I try not to laugh pronouncing Worchester Worcestershire
sauce. And sometimes, when I’m lucky, I knead words
into a stretchy, gluten ball, where they transform and rise.
*embedded line by Christopher Morley
Lara Dolphin is a chocolate addict, slacktivist, and determined dreamer. A recovering attorney, novice nurse and full-time mother of four, she divides her time between looking for lost Legos and breaking up pool-noodle-related combat.
Fly in a Urinal
Take heart my little friend
with all six legs astir
in this foul and brackish brine,
for on bended knee
I implore the ancient Tithonus
whose name I recall from Mythology 101
in which I pulled a “C,”
an elective taught by old Miss Furdlow
whose didactic paroxysms would set
the mole upon her upper lip aquiver.
But time is running out
as I now remember from a desultory
thumbing of the heavy tome with
uncreased spine the night before finals
that, alas, Tithonus was but a minor god
with few stripes upon his vest and nary
an epaulette upon his shoulders,
a once Prince busted down
to a buck private, if you will,
and turned into a grasshopper.
But time is short and perhaps this gentleman
who views askance my puny attempts
to snare your feeble legs with this coat hanger
is today of eleemosynary heart
and will spare me a moment’s use
of that fine hat he wears.
But hark!
Is that not mirth that lights his face,
a smile of scorn that stretches from ear to ear?

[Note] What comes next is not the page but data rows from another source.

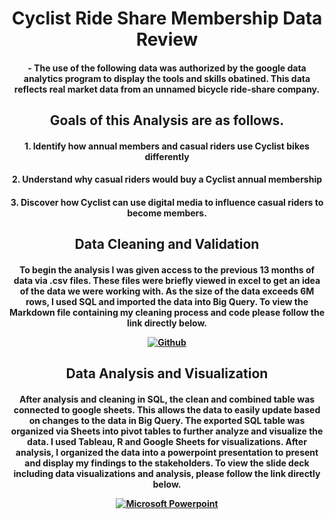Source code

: <h1 align="center"> Cyclist Ride Share Membership Data Review </h1>

<h4 align="center"> - The use of the following data was authorized by the google data analytics program to display the tools and skills obatined. This data reflects real market data from an unnamed bicycle ride-share company. 
  
<h2 align="center"> Goals of this Analysis are as follows.
 <h4 align="center"> 1. Identify how annual members and casual riders use Cyclist bikes differently
 <h4 align="center"> 2. Understand why casual riders would buy a Cyclist annual membership
 <h4 align="center"> 3. Discover how Cyclist can use digital media to influence casual riders to become members. 
   
<h2 align="center"> Data Cleaning and Validation    
<h4 align="center"> To begin the analysis I was given access to the previous 13 months of data via .csv files. 
These files were briefly viewed in excel to get an idea of the data we were working with. As the size of the data exceeds 6M rows, I used SQL and imported the data into Big Query. To view the Markdown file containing my cleaning process and code please follow the link directly below. 
   
 [![Github](https://img.shields.io/badge/SQL_Markdown-green?style=for-the-badge&logo=github)](https://github.com/grp1516/cyclist_capstone/blob/main/SQL%20Markdown)
  </h4>
   
<h2 align="center"> Data Analysis and Visualization
  <h4 align="center"> After analysis and cleaning in SQL, the clean and combined table was connected to google sheets. 
  This allows the data to easily update based on changes to the data in Big Query. 
The exported SQL table was organized via Sheets into pivot tables to further analyze and visualize the data.
  I used Tableau, R and Google Sheets for visualizations.
After analysis, I organized the data into a powerpoint presentation to present and display my findings to the stakeholders.
  To view the slide deck including data visualizations and analysis, please follow the link directly below. 
   
 [![Microsoft Powerpoint](https://img.shields.io/badge/Cyclist_Slide_Deck-B7472A?style=for-the-badge&logo=microsoft-powerpoint&logoColor=white)](https://github.com/grp1516/cyclist_capstone/blob/main/Cyclist%20Stakeholder%20Presentation.pdf)
  </h4>
   


    
   
   
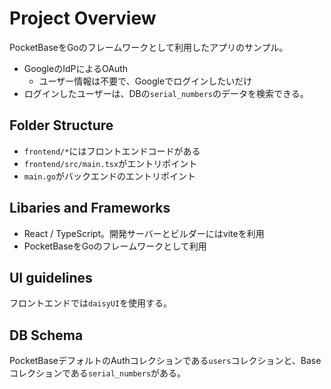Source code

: # Project Overview
PocketBaseをGoのフレームワークとして利用したアプリのサンプル。
- GoogleのIdPによるOAuth
  - ユーザー情報は不要で、Googleでログインしたいだけ
- ログインしたユーザーは、DBの`serial_numbers`のデータを検索できる。

## Folder Structure

- `frontend/*`にはフロントエンドコードがある
- `frontend/src/main.tsx`がエントリポイント
- `main.go`がバックエンドのエントリポイント

## Libaries and Frameworks
- React / TypeScript。開発サーバーとビルダーにはviteを利用
- PocketBaseをGoのフレームワークとして利用

## UI guidelines
フロントエンドでは`daisyUI`を使用する。

## DB Schema
PocketBaseデフォルトのAuthコレクションである`users`コレクションと、Baseコレクションである`serial_numbers`がある。


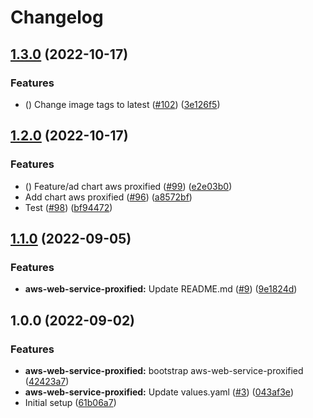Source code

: # Changelog

## [1.3.0](https://github.com/prefapp/charts/compare/aws-web-service-proxified-v1.2.0...aws-web-service-proxified-v1.3.0) (2022-10-17)


### Features

* () Change image tags to latest ([#102](https://github.com/prefapp/charts/issues/102)) ([3e126f5](https://github.com/prefapp/charts/commit/3e126f5c052dac51b9122240715e2792dface085))

## [1.2.0](https://github.com/prefapp/charts/compare/aws-web-service-proxified-v1.1.0...aws-web-service-proxified-v1.2.0) (2022-10-17)


### Features

* () Feature/ad chart aws proxified ([#99](https://github.com/prefapp/charts/issues/99)) ([e2e03b0](https://github.com/prefapp/charts/commit/e2e03b0c3f0cee660497f34093e5ef2f8b9ee716))
* Add chart aws proxified ([#96](https://github.com/prefapp/charts/issues/96)) ([a8572bf](https://github.com/prefapp/charts/commit/a8572bf9c12fea7386aa961eb7aaa4e3763d8584))
* Test ([#98](https://github.com/prefapp/charts/issues/98)) ([bf94472](https://github.com/prefapp/charts/commit/bf94472a4dcd1f44c35f6854dac1bcb120f4f26f))

## [1.1.0](https://github.com/prefapp/public-charts/compare/aws-web-service-proxified-v1.0.0...aws-web-service-proxified-v1.1.0) (2022-09-05)


### Features

* **aws-web-service-proxified:** Update README.md ([#9](https://github.com/prefapp/public-charts/issues/9)) ([9e1824d](https://github.com/prefapp/public-charts/commit/9e1824dd5c897213a2885165d974553eb1ff0108))

## 1.0.0 (2022-09-02)


### Features

* **aws-web-service-proxified:** bootstrap aws-web-service-proxified ([42423a7](https://github.com/prefapp/public-charts/commit/42423a731659a4852d5057d64f5a62d79cfe638e))
* **aws-web-service-proxified:** Update values.yaml ([#3](https://github.com/prefapp/public-charts/issues/3)) ([043af3e](https://github.com/prefapp/public-charts/commit/043af3e9195078d73b56f6fe196e1012f0511324))
* Initial setup ([61b06a7](https://github.com/prefapp/public-charts/commit/61b06a72e2c16074df8cd6b3c45a411d768beb55))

Do I not hear laughter, a baritone resounding
stall to stall,
mocking Tithonus and a life imperiled?
Too late, my friend, too late!
Go join Tithonus in the meadow.
The gentleman has unzipped!
Gayle Compton’s stories, poems and articles have been published in numerous journals and anthologies. He lives in Pike County, Kentucky, with his wife Sharon.